▸ **Task item**:
Return all entries precisely as they stand, without the images.

▸ **Dataset records**:
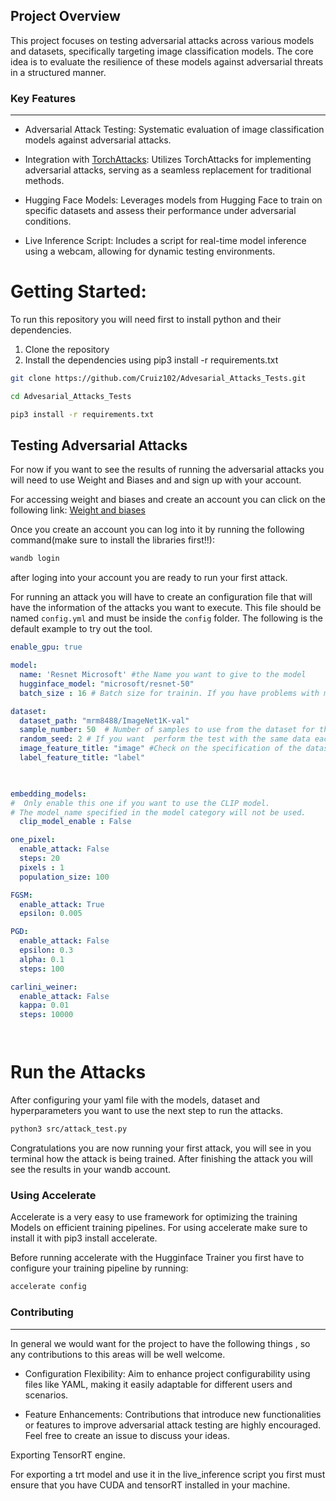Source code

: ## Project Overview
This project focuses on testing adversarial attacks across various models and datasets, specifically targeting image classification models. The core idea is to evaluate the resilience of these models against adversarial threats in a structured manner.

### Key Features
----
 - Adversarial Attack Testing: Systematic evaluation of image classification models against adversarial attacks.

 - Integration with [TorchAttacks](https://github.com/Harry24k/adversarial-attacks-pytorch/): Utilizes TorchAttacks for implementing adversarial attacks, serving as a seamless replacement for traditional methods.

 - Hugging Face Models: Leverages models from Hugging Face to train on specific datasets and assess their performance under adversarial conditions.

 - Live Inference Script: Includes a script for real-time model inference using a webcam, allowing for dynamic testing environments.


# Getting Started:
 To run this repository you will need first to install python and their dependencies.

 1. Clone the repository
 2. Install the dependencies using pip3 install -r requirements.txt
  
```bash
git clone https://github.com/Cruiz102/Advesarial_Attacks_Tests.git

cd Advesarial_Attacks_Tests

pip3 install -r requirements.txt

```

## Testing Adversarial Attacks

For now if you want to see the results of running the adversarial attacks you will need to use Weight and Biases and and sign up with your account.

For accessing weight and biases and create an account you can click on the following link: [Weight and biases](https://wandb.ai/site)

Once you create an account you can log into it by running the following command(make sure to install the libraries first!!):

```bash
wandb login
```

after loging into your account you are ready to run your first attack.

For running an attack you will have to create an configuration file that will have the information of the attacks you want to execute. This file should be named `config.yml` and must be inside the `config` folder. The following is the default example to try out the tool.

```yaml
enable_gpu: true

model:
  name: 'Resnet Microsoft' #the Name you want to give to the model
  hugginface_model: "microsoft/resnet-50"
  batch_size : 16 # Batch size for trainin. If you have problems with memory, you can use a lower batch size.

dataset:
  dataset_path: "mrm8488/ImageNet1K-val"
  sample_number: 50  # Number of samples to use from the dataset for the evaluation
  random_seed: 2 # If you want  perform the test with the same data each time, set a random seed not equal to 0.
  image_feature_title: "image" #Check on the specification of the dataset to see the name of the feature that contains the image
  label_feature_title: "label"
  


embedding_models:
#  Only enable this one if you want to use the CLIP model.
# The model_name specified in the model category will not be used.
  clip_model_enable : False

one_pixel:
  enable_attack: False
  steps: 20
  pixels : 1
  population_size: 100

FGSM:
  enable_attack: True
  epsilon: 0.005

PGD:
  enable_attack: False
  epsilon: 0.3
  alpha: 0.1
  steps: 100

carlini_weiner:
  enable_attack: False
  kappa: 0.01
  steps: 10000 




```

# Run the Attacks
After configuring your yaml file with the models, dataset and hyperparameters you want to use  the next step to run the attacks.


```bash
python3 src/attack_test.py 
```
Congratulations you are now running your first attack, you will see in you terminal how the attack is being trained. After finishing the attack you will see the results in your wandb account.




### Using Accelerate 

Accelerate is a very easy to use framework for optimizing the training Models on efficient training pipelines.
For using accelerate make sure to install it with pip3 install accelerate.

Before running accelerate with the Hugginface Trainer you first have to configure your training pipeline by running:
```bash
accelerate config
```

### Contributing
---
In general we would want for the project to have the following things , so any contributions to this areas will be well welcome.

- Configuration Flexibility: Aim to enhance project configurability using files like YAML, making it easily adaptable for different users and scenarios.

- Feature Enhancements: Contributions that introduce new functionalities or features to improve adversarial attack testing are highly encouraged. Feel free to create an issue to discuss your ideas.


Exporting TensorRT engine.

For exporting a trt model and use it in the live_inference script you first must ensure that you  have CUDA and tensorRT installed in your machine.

▸ **Your solution**:
Source code

: ## Project Overview
This project focuses on testing adversarial attacks across various models and datasets, specifically targeting image classification models. The core idea is to evaluate the resilience of these models against adversarial threats in a structured manner.

### Key Features
----
 - Adversarial Attack Testing: Systematic evaluation of image classification models against adversarial attacks.

 - Integration with [TorchAttacks](https://github.com/Harry24k/adversarial-attacks-pytorch/): Utilizes TorchAttacks for implementing adversarial attacks, serving as a seamless replacement for traditional methods.

 - Hugging Face Models: Leverages models from Hugging Face to train on specific datasets and assess their performance under adversarial conditions.

 - Live Inference Script: Includes a script for real-time model inference using a webcam, allowing for dynamic testing environments.


# Getting Started:
 To run this repository you will need first to install python and their dependencies.

 1. Clone the repository
 2. Install the dependencies using pip3 install -r requirements.txt
  
```bash
git clone https://github.com/Cruiz102/Advesarial_Attacks_Tests.git

cd Advesarial_Attacks_Tests

pip3 install -r requirements.txt

```

## Testing Adversarial Attacks

For now if you want to see the results of running the adversarial attacks you will need to use Weight and Biases and and sign up with your account.

For accessing weight and biases and create an account you can click on the following link: [Weight and biases](https://wandb.ai/site)

Once you create an account you can log into it by running the following command(make sure to install the libraries first!!):

```bash
wandb login
```

after loging into your account you are ready to run your first attack.

For running an attack you will have to create an configuration file that will have the information of the attacks you want to execute. This file should be named `config.yml` and must be inside the `config` folder. The following is the default example to try out the tool.

```yaml
enable_gpu: true

model:
  name: 'Resnet Microsoft' #the Name you want to give to the model
  hugginface_model: "microsoft/resnet-50"
  batch_size : 16 # Batch size for trainin. If you have problems with memory, you can use a lower batch size.

dataset:
  dataset_path: "mrm8488/ImageNet1K-val"
  sample_number: 50  # Number of samples to use from the dataset for the evaluation
  random_seed: 2 # If you want  perform the test with the same data each time, set a random seed not equal to 0.
  image_feature_title: "image" #Check on the specification of the dataset to see the name of the feature that contains the image
  label_feature_title: "label"
  


embedding_models:
#  Only enable this one if you want to use the CLIP model.
# The model_name specified in the model category will not be used.
  clip_model_enable : False

one_pixel:
  enable_attack: False
  steps: 20
  pixels : 1
  population_size: 100

FGSM:
  enable_attack: True
  epsilon: 0.005

PGD:
  enable_attack: False
  epsilon: 0.3
  alpha: 0.1
  steps: 100

carlini_weiner:
  enable_attack: False
  kappa: 0.01
  steps: 10000 




```

# Run the Attacks
After configuring your yaml file with the models, dataset and hyperparameters you want to use  the next step to run the attacks.


```bash
python3 src/attack_test.py 
```
Congratulations you are now running your first attack, you will see in you terminal how the attack is being trained. After finishing the attack you will see the results in your wandb account.




### Using Accelerate 

Accelerate is a very easy to use framework for optimizing the training Models on efficient training pipelines.
For using accelerate make sure to install it with pip3 install accelerate.

Before running accelerate with the Hugginface Trainer you first have to configure your training pipeline by running:
```bash
accelerate config
```

### Contributing
---
In general we would want for the project to have the following things , so any contributions to this areas will be well welcome.

- Configuration Flexibility: Aim to enhance project configurability using files like YAML, making it easily adaptable for different users and scenarios.

- Feature Enhancements: Contributions that introduce new functionalities or features to improve adversarial attack testing are highly encouraged. Feel free to create an issue to discuss your ideas.


Exporting TensorRT engine.

For exporting a trt model and use it in the live_inference script you first must ensure that you  have CUDA and tensorRT installed in your machine.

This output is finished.